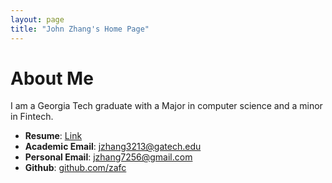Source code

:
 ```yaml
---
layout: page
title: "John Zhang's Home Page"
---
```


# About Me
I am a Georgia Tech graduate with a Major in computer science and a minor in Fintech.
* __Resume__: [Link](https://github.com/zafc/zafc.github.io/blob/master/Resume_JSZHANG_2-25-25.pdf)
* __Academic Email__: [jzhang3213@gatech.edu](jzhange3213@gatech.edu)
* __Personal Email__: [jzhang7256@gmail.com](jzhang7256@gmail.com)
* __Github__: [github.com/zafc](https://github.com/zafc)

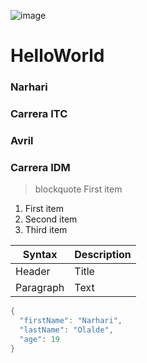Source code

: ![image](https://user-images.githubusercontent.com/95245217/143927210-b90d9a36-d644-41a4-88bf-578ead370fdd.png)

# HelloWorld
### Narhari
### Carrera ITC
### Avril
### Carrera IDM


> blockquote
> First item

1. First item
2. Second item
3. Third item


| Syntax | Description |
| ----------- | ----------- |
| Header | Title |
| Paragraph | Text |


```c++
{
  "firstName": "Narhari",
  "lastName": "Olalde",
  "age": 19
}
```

------------------------------------------------

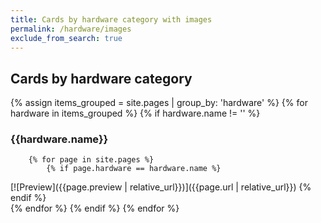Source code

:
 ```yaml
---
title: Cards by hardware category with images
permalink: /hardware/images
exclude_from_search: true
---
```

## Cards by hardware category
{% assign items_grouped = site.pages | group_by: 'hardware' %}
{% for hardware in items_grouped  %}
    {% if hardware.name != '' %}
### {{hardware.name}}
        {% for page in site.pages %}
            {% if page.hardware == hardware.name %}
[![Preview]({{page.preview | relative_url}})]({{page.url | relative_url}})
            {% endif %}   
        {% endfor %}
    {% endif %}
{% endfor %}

------------------------------------------------

__How to complete this task__: What lines above contain the string "category"? Copy all of them.

__Result of this exercise__:
title: Cards by hardware category with images
## Cards by hardware category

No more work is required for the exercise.